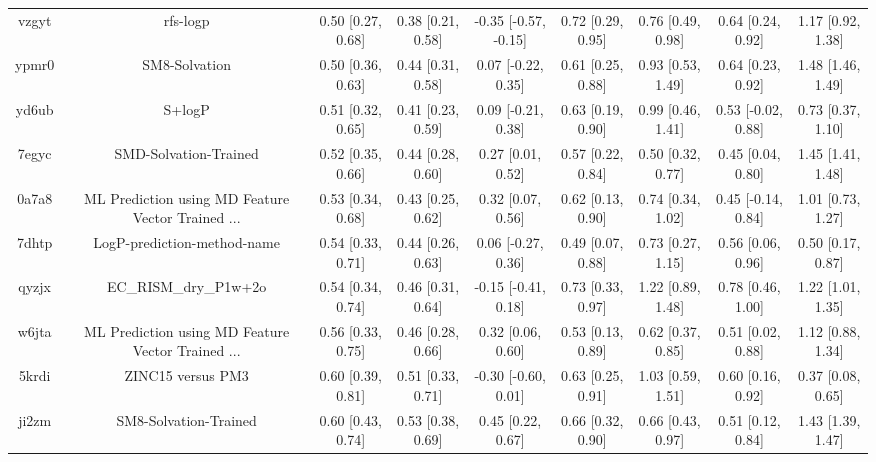 \documentclass{article}
\begin{document}
\begin{center}
\begin{longtable}{|ccccccccc|}
 vzgyt &                                           rfs-logp &  0.50 [0.27, 0.68] &  0.38 [0.21, 0.58] &  -0.35 [-0.57, -0.15] &  0.72 [0.29, 0.95] &    0.76 [0.49, 0.98] &    0.64 [0.24, 0.92] &     1.17 [0.92, 1.38] \\
 ypmr0 &                                      SM8-Solvation &  0.50 [0.36, 0.63] &  0.44 [0.31, 0.58] &    0.07 [-0.22, 0.35] &  0.61 [0.25, 0.88] &    0.93 [0.53, 1.49] &    0.64 [0.23, 0.92] &     1.48 [1.46, 1.49] \\
 yd6ub &                                             S+logP &  0.51 [0.32, 0.65] &  0.41 [0.23, 0.59] &    0.09 [-0.21, 0.38] &  0.63 [0.19, 0.90] &    0.99 [0.46, 1.41] &   0.53 [-0.02, 0.88] &     0.73 [0.37, 1.10] \\
 7egyc &                              SMD-Solvation-Trained &  0.52 [0.35, 0.66] &  0.44 [0.28, 0.60] &     0.27 [0.01, 0.52] &  0.57 [0.22, 0.84] &    0.50 [0.32, 0.77] &    0.45 [0.04, 0.80] &     1.45 [1.41, 1.48] \\
 0a7a8 &  ML Prediction using MD Feature Vector Trained ... &  0.53 [0.34, 0.68] &  0.43 [0.25, 0.62] &     0.32 [0.07, 0.56] &  0.62 [0.13, 0.90] &    0.74 [0.34, 1.02] &   0.45 [-0.14, 0.84] &     1.01 [0.73, 1.27] \\
 7dhtp &                        LogP-prediction-method-name &  0.54 [0.33, 0.71] &  0.44 [0.26, 0.63] &    0.06 [-0.27, 0.36] &  0.49 [0.07, 0.88] &    0.73 [0.27, 1.15] &    0.56 [0.06, 0.96] &     0.50 [0.17, 0.87] \\
 qyzjx &                              EC\_RISM\_dry\_P1w+2o &  0.54 [0.34, 0.74] &  0.46 [0.31, 0.64] &   -0.15 [-0.41, 0.18] &  0.73 [0.33, 0.97] &    1.22 [0.89, 1.48] &    0.78 [0.46, 1.00] &     1.22 [1.01, 1.35] \\
 w6jta &  ML Prediction using MD Feature Vector Trained ... &  0.56 [0.33, 0.75] &  0.46 [0.28, 0.66] &     0.32 [0.06, 0.60] &  0.53 [0.13, 0.89] &    0.62 [0.37, 0.85] &    0.51 [0.02, 0.88] &     1.12 [0.88, 1.34] \\
 5krdi &                                  ZINC15 versus PM3 &  0.60 [0.39, 0.81] &  0.51 [0.33, 0.71] &   -0.30 [-0.60, 0.01] &  0.63 [0.25, 0.91] &    1.03 [0.59, 1.51] &    0.60 [0.16, 0.92] &     0.37 [0.08, 0.65] \\
 ji2zm &                              SM8-Solvation-Trained &  0.60 [0.43, 0.74] &  0.53 [0.38, 0.69] &     0.45 [0.22, 0.67] &  0.66 [0.32, 0.90] &    0.66 [0.43, 0.97] &    0.51 [0.12, 0.84] &     1.43 [1.39, 1.47] \\

\end{longtable}
\end{center}
\end{document}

:::

> _What is being asked_:
From the records above, repeat exactly the lines from the one with "[1.41, 1.48] \\" through the one with "[1.01, 1.35] \\", both included.

> _Answer to this task_:
 7egyc &                              SMD-Solvation-Trained &  0.52 [0.35, 0.66] &  0.44 [0.28, 0.60] &     0.27 [0.01, 0.52] &  0.57 [0.22, 0.84] &    0.50 [0.32, 0.77] &    0.45 [0.04, 0.80] &     1.45 [1.41, 1.48] \\
 0a7a8 &  ML Prediction using MD Feature Vector Trained ... &  0.53 [0.34, 0.68] &  0.43 [0.25, 0.62] &     0.32 [0.07, 0.56] &  0.62 [0.13, 0.90] &    0.74 [0.34, 1.02] &   0.45 [-0.14, 0.84] &     1.01 [0.73, 1.27] \\
 7dhtp &                        LogP-prediction-method-name &  0.54 [0.33, 0.71] &  0.44 [0.26, 0.63] &    0.06 [-0.27, 0.36] &  0.49 [0.07, 0.88] &    0.73 [0.27, 1.15] &    0.56 [0.06, 0.96] &     0.50 [0.17, 0.87] \\
 qyzjx &                              EC\_RISM\_dry\_P1w+2o &  0.54 [0.34, 0.74] &  0.46 [0.31, 0.64] &   -0.15 [-0.41, 0.18] &  0.73 [0.33, 0.97] &    1.22 [0.89, 1.48] &    0.78 [0.46, 1.00] &     1.22 [1.01, 1.35] \\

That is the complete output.